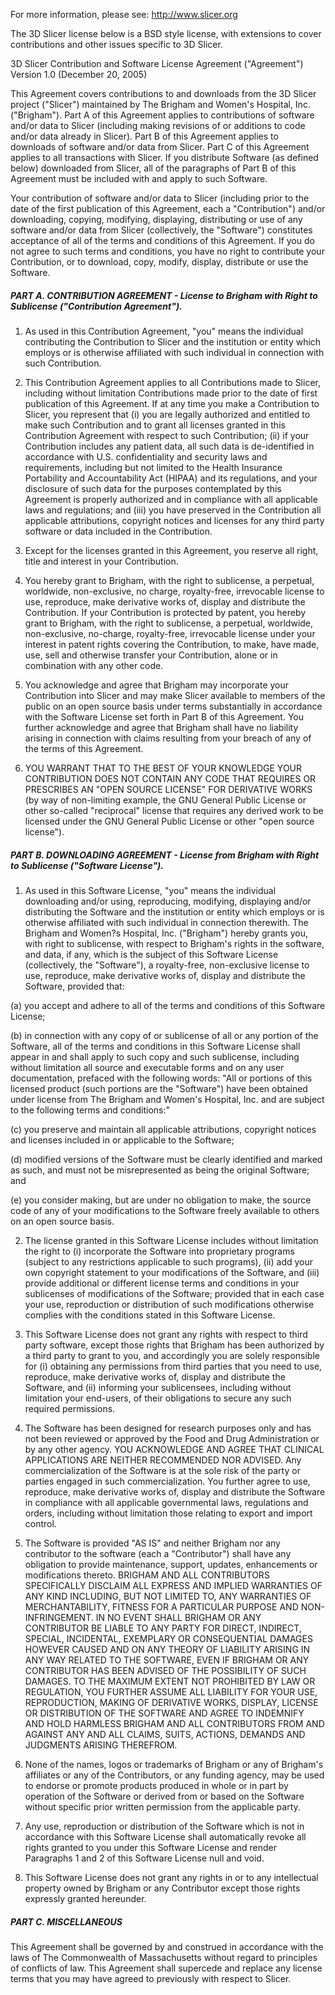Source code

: For more information, please see: http://www.slicer.org

The 3D Slicer license below is a BSD style license, with extensions
to cover contributions and other issues specific to 3D Slicer.


3D Slicer Contribution and Software License Agreement ("Agreement")
Version 1.0 (December 20, 2005)

This Agreement covers contributions to and downloads from the 3D
Slicer project ("Slicer") maintained by The Brigham and Women's
Hospital, Inc. ("Brigham"). Part A of this Agreement applies to
contributions of software and/or data to Slicer (including making
revisions of or additions to code and/or data already in Slicer). Part
B of this Agreement applies to downloads of software and/or data from
Slicer. Part C of this Agreement applies to all transactions with
Slicer. If you distribute Software (as defined below) downloaded from
Slicer, all of the paragraphs of Part B of this Agreement must be
included with and apply to such Software.

Your contribution of software and/or data to Slicer (including prior
to the date of the first publication of this Agreement, each a
"Contribution") and/or downloading, copying, modifying, displaying,
distributing or use of any software and/or data from Slicer
(collectively, the "Software") constitutes acceptance of all of the
terms and conditions of this Agreement. If you do not agree to such
terms and conditions, you have no right to contribute your
Contribution, or to download, copy, modify, display, distribute or use
the Software.

##### PART A. CONTRIBUTION AGREEMENT - License to Brigham with Right to Sublicense ("Contribution Agreement").

1. As used in this Contribution Agreement, "you" means the individual
contributing the Contribution to Slicer and the institution or
entity which employs or is otherwise affiliated with such
individual in connection with such Contribution.

2. This Contribution Agreement applies to all Contributions made to
Slicer, including without limitation Contributions made prior to
the date of first publication of this Agreement. If at any time you
make a Contribution to Slicer, you represent that (i) you are
legally authorized and entitled to make such Contribution and to
grant all licenses granted in this Contribution Agreement with
respect to such Contribution; (ii) if your Contribution includes
any patient data, all such data is de-identified in accordance with
U.S. confidentiality and security laws and requirements, including
but not limited to the Health Insurance Portability and
Accountability Act (HIPAA) and its regulations, and your disclosure
of such data for the purposes contemplated by this Agreement is
properly authorized and in compliance with all applicable laws and
regulations; and (iii) you have preserved in the Contribution all
applicable attributions, copyright notices and licenses for any
third party software or data included in the Contribution.

3. Except for the licenses granted in this Agreement, you reserve all
right, title and interest in your Contribution.

4. You hereby grant to Brigham, with the right to sublicense, a
perpetual, worldwide, non-exclusive, no charge, royalty-free,
irrevocable license to use, reproduce, make derivative works of,
display and distribute the Contribution. If your Contribution is
protected by patent, you hereby grant to Brigham, with the right to
sublicense, a perpetual, worldwide, non-exclusive, no-charge,
royalty-free, irrevocable license under your interest in patent
rights covering the Contribution, to make, have made, use, sell and
otherwise transfer your Contribution, alone or in combination with
any other code.

5. You acknowledge and agree that Brigham may incorporate your
Contribution into Slicer and may make Slicer available to members
of the public on an open source basis under terms substantially in
accordance with the Software License set forth in Part B of this
Agreement. You further acknowledge and agree that Brigham shall
have no liability arising in connection with claims resulting from
your breach of any of the terms of this Agreement.

6. YOU WARRANT THAT TO THE BEST OF YOUR KNOWLEDGE YOUR CONTRIBUTION
DOES NOT CONTAIN ANY CODE THAT REQUIRES OR PRESCRIBES AN "OPEN
SOURCE LICENSE" FOR DERIVATIVE WORKS (by way of non-limiting
example, the GNU General Public License or other so-called
"reciprocal" license that requires any derived work to be licensed
under the GNU General Public License or other "open source
license").

##### PART B. DOWNLOADING AGREEMENT - License from Brigham with Right to Sublicense ("Software License").

1. As used in this Software License, "you" means the individual
downloading and/or using, reproducing, modifying, displaying and/or
distributing the Software and the institution or entity which
employs or is otherwise affiliated with such individual in
connection therewith. The Brigham and Women?s Hospital,
Inc. ("Brigham") hereby grants you, with right to sublicense, with
respect to Brigham's rights in the software, and data, if any,
which is the subject of this Software License (collectively, the
"Software"), a royalty-free, non-exclusive license to use,
reproduce, make derivative works of, display and distribute the
Software, provided that:

(a) you accept and adhere to all of the terms and conditions of this
Software License;

(b) in connection with any copy of or sublicense of all or any portion
of the Software, all of the terms and conditions in this Software
License shall appear in and shall apply to such copy and such
sublicense, including without limitation all source and executable
forms and on any user documentation, prefaced with the following
words: "All or portions of this licensed product (such portions are
the "Software") have been obtained under license from The Brigham and
Women's Hospital, Inc. and are subject to the following terms and
conditions:"

(c) you preserve and maintain all applicable attributions, copyright
notices and licenses included in or applicable to the Software;

(d) modified versions of the Software must be clearly identified and
marked as such, and must not be misrepresented as being the original
Software; and

(e) you consider making, but are under no obligation to make, the
source code of any of your modifications to the Software freely
available to others on an open source basis.

2. The license granted in this Software License includes without
limitation the right to (i) incorporate the Software into
proprietary programs (subject to any restrictions applicable to
such programs), (ii) add your own copyright statement to your
modifications of the Software, and (iii) provide additional or
different license terms and conditions in your sublicenses of
modifications of the Software; provided that in each case your use,
reproduction or distribution of such modifications otherwise
complies with the conditions stated in this Software License.

3. This Software License does not grant any rights with respect to
third party software, except those rights that Brigham has been
authorized by a third party to grant to you, and accordingly you
are solely responsible for (i) obtaining any permissions from third
parties that you need to use, reproduce, make derivative works of,
display and distribute the Software, and (ii) informing your
sublicensees, including without limitation your end-users, of their
obligations to secure any such required permissions.

4. The Software has been designed for research purposes only and has
not been reviewed or approved by the Food and Drug Administration
or by any other agency. YOU ACKNOWLEDGE AND AGREE THAT CLINICAL
APPLICATIONS ARE NEITHER RECOMMENDED NOR ADVISED. Any
commercialization of the Software is at the sole risk of the party
or parties engaged in such commercialization. You further agree to
use, reproduce, make derivative works of, display and distribute
the Software in compliance with all applicable governmental laws,
regulations and orders, including without limitation those relating
to export and import control.

5. The Software is provided "AS IS" and neither Brigham nor any
contributor to the software (each a "Contributor") shall have any
obligation to provide maintenance, support, updates, enhancements
or modifications thereto. BRIGHAM AND ALL CONTRIBUTORS SPECIFICALLY
DISCLAIM ALL EXPRESS AND IMPLIED WARRANTIES OF ANY KIND INCLUDING,
BUT NOT LIMITED TO, ANY WARRANTIES OF MERCHANTABILITY, FITNESS FOR
A PARTICULAR PURPOSE AND NON-INFRINGEMENT. IN NO EVENT SHALL
BRIGHAM OR ANY CONTRIBUTOR BE LIABLE TO ANY PARTY FOR DIRECT,
INDIRECT, SPECIAL, INCIDENTAL, EXEMPLARY OR CONSEQUENTIAL DAMAGES
HOWEVER CAUSED AND ON ANY THEORY OF LIABILITY ARISING IN ANY WAY
RELATED TO THE SOFTWARE, EVEN IF BRIGHAM OR ANY CONTRIBUTOR HAS
BEEN ADVISED OF THE POSSIBILITY OF SUCH DAMAGES. TO THE MAXIMUM
EXTENT NOT PROHIBITED BY LAW OR REGULATION, YOU FURTHER ASSUME ALL
LIABILITY FOR YOUR USE, REPRODUCTION, MAKING OF DERIVATIVE WORKS,
DISPLAY, LICENSE OR DISTRIBUTION OF THE SOFTWARE AND AGREE TO
INDEMNIFY AND HOLD HARMLESS BRIGHAM AND ALL CONTRIBUTORS FROM AND
AGAINST ANY AND ALL CLAIMS, SUITS, ACTIONS, DEMANDS AND JUDGMENTS
ARISING THEREFROM.

6. None of the names, logos or trademarks of Brigham or any of
Brigham's affiliates or any of the Contributors, or any funding
agency, may be used to endorse or promote products produced in
whole or in part by operation of the Software or derived from or
based on the Software without specific prior written permission
from the applicable party.

7. Any use, reproduction or distribution of the Software which is not
in accordance with this Software License shall automatically revoke
all rights granted to you under this Software License and render
Paragraphs 1 and 2 of this Software License null and void.

8. This Software License does not grant any rights in or to any
intellectual property owned by Brigham or any Contributor except
those rights expressly granted hereunder.

##### PART C. MISCELLANEOUS

This Agreement shall be governed by and construed in accordance with
the laws of The Commonwealth of Massachusetts without regard to
principles of conflicts of law. This Agreement shall supercede and
replace any license terms that you may have agreed to previously with
respect to Slicer.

-=-=-

Your task is to collect every line above that contains the word "licensed".

"reciprocal" license that requires any derived work to be licensed
words: "All or portions of this licensed product (such portions are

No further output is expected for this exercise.